Since that time the the gold price has risen from $250 to $1000, which implies a very unsuccessful manipulation. In some sense this is true. Consider that around 2001/02 the total amount of gold leased out was estimated between 10,000 and 16,000 ounces (see this Golden Sextant commentary) compared to approximately 30,000 oz of central bank holdings. One could conclude the increase in gold from 2002 to 2009 is proof the manipulators ran out of firepower (ie gold to lease to support short selling) over that time.
If indeed central banks have leased all they can, then one would assume that the market is finally poised at the crucial tipping point that the commentators from those early days have been waiting for, where further physical buying that is already in excess of mine and scrap supply will overwhelm supply from short sold leased gold, resulting in a parabolic rise in the gold price as the shorts are broken, scrambling to cover their positions being unable to post sufficient collateral to cover the huge rise in gold.
This is the 1980 spike revisited, but at a much higher inflation adjusted price. How high? There are as many guesses as their are commentators - $2200, $5000 or more? This is the end game that many goldbugs have been waiting for, when they can shout "we won"!
But will they have won? I would argue not. I would argue that such a scenario would actually be the death of gold.
Those who welcome a 1980s spike have lost sight of the real war. There are others who are driven by base greed. They have fallen into the trap of seeing gold as an investment. It is no such thing. It has no power to create wealth - it is an inert thing. It is only the entrepreneur and inventor who create wealth. Hawking gold as an investment is bubble behaviour, no different to the debt fueled bubbles in stocks and real estate. Such people are no friends of gold.
Gold is money. Often stated, but what does it mean? Gold is for storing wealth, not making it. I can only suggest reading Whither Gold? by Antal Fekete if you want to get what I am talking about. Those who understand this understand that the real war is gold as money versus fiat as money. The winner is the one that can demonstrate an ability to store wealth.
One may argue, how can fiat win when it has lost 95% of its value since the Federal Reserve came into power in 1913? This is too broad a sweep of time for the average person. They look only year to year, and single digit inflation looks stable to them. There is some vague understanding that money loses value, but it is not dramatic and anyway, the way to deal with this is to "invest".

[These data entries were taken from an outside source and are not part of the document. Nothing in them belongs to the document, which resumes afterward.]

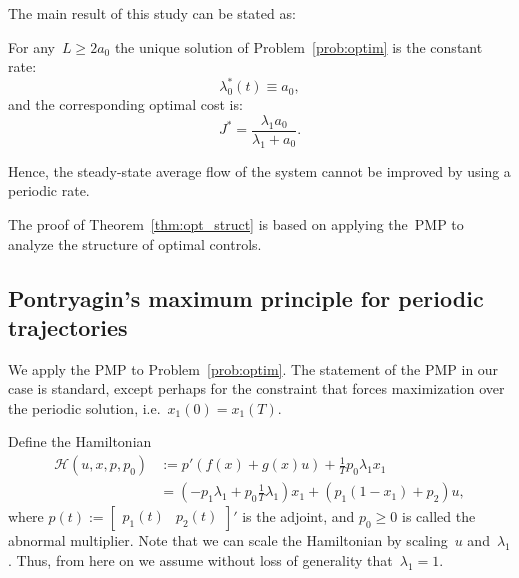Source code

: The main result of this study can be stated as:
%
\begin{theorem}\label{thm:opt_struct}
	For any~$L\geq  2  a_0$ the unique solution of Problem~\ref{prob:optim} is the constant rate:
	\begin{equation}\label{optimal_u1} 
		\lambda_0^*(t) \equiv  a_0,
	\end{equation}
	and the corresponding optimal cost is:
	\begin{equation}
		J^*= \frac{\lambda_1 a_0}{\lambda_1+ a_0}.
	\end{equation}
\end{theorem}
%
Hence, the steady-state average flow of the system cannot be improved by using a periodic rate. 

The proof of Theorem~\ref{thm:opt_struct}  is based on applying the~\ac{PMP} to analyze the structure of optimal controls.

\subsection{Pontryagin's maximum principle for periodic trajectories} 

We apply the  \ac{PMP} to Problem~\ref{prob:optim}. 
The statement  of the \ac{PMP} in our case  is standard, except perhaps for the constraint that forces maximization over the periodic solution, i.e.~$x_1(0)=x_1(T)$.

Define the Hamiltonian 
%
\begin{subequations}
	\begin{align} \label{eq:hamiltonian}
		\mathcal H(u,x,p,p_0) &:= p' \left(f(x)+g(x) u  \right) 
		+\frac{1}{T} p_0 \lambda_1 x_1  \\
		&= (-p_1 \lambda_1  + p_0 \frac{1}{T} \lambda_1 ) x_1 
		+ (p_1(1-x_1)+p_2) u,
	\end{align}
\end{subequations}
%
where $p(t):=\begin{bmatrix} p_1(t)&p_2(t)\end{bmatrix}'$ is the adjoint, and $p_0\ge 0$ is called the abnormal multiplier.
Note that we can scale the Hamiltonian by scaling~$u$ and~$\lambda_1$. Thus, from here on we assume without loss of generality that~$\lambda_1=1$.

To beat gold in this war, all you have to do it make it look unstable. This is why a parabolic rise in the gold price is counterproductive. It makes the average person see gold as a speculative investment, worst still, one that does not pay a dividend. Parallels to 1980 will be drawn, focusing on the bust after that bubble. This does nothing for gold's image as a stable store of wealth.
From this point of view, the theory of suppression of the gold price misses the point. To kill gold you don't manipulate its price, you manipulate its volatility. If gold looks unstable, it is unlikely that a gold standard will ever be accepted.
Therefore, at the one moment in time when people may lose faith in debt based investing as a way to beat inflation and preserve wealth, when they are looking for something else more stable, gold will fail to win them over.
I mentioned earlier about a tipping point. I would like to conclude with one last idea: one other advantage of manipulating volatility rather than price is that your firepower lasts longer. All you need to do is start a trend, or help a trend along. Herd behaviour and chartist momentum will do the rest. Bullish or bearish, it doesn't matter. As long as the price moves wildly, your ends are served. For those that believe in manipulation this thesis means we are not at a tipping point and the manipulation has many more years to run.
This unheard of method of selling central bank gold (usually it was done on the quiet and announced later) was not endorsed by anyone and really only left two conclusions: either he was stupid or it was a conspiracy. For an example of the latter, see this 25 May 1999 posting by GATA: "A political decision was made by the British to make sure the price of gold did not rise above the key $290 gold carry trade borrowing point of the bullion dealers and to make sure that the price would tank when the first pre-gold sale announcement in more than 20 years was made."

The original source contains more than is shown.